The service included a device that allowed at-risk individuals, such as those with autism, dementia, and Alzheimer’s, to be tracked so they wouldn’t go missing if they wandered off.
However, a mix of several reasons has led to the service being discontinued, due to a mix of lack of participation versus the cost to upgrade the program’s technology to the modern age.
Fire Marshal Tristan Johnson with the Greenville City Fire Department said upgrading the fire department’s equipment would have been too expensive, and that the Greenville Sheriff’s Office ran into their own issues when attempting to take over the program with their own equipment.
“So the Sheriff’s Office said ‘hey, listen, we want to do this program as well. We’ll do the new technology, and then maybe we’ll bring your folks on board and maybe we can just transition them all over’,” Johnson said. “Well in the interim, project lifesaver’s new technology never really came to fruition, so the Sheriff’s Office pretty much abandoned that cause.”
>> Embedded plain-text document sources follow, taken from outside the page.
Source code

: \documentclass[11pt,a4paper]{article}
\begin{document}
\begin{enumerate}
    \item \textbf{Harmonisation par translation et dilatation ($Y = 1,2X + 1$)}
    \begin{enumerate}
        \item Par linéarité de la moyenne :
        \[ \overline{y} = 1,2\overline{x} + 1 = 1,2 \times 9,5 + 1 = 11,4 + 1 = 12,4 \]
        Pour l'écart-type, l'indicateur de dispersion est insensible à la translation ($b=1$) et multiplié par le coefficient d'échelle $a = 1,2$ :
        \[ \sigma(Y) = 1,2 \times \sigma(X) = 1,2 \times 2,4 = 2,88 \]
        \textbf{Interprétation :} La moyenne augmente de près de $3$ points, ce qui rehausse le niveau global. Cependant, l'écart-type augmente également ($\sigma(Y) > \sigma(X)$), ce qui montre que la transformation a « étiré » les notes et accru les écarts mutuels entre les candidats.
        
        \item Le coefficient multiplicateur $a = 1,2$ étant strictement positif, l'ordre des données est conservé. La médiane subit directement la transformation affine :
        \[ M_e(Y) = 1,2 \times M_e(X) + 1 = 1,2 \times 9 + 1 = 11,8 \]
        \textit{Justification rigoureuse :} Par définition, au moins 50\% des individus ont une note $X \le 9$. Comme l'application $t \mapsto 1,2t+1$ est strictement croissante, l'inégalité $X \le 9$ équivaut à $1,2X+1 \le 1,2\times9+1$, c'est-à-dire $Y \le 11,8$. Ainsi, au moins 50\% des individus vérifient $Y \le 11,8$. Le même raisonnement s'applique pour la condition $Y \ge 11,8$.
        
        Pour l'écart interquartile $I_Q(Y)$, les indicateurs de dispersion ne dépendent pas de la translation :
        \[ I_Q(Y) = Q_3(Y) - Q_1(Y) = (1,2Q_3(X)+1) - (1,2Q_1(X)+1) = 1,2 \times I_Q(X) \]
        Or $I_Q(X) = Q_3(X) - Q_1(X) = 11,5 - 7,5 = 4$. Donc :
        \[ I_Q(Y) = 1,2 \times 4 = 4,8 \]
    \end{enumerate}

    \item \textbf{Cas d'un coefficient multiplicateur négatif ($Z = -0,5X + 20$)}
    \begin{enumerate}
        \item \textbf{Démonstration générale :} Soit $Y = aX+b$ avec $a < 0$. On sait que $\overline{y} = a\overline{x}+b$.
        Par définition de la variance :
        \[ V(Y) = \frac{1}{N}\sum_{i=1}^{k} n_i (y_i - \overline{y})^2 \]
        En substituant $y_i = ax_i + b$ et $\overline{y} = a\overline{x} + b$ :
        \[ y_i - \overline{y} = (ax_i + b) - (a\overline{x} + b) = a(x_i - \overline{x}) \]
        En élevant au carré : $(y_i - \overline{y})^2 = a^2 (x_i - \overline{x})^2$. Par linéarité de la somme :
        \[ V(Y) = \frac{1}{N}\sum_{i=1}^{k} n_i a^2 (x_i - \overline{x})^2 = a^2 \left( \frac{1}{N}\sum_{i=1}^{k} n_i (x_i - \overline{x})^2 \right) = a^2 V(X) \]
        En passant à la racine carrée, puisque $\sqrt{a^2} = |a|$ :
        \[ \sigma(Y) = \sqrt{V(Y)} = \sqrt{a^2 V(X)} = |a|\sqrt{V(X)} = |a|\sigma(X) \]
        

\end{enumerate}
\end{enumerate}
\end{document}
This decision was compounded by already existing tracking technologies, such as the more reliable, effective, and pinpoint tracking of smartphones through location finder apps.
Johnson explained that the current Project Lifesaver technology was more than seven years old. He said search teams would only be notified by the trackers if they were within 100 yards of the individual they were searching for but not where within that range the individual actually was.
Additionally, Johnson explained that, even at its height, the program lacked substantial participation from the community. He said the Fire Department advertised the program regularly around the area, but the most concurrent participants at any one time in the program has only been five.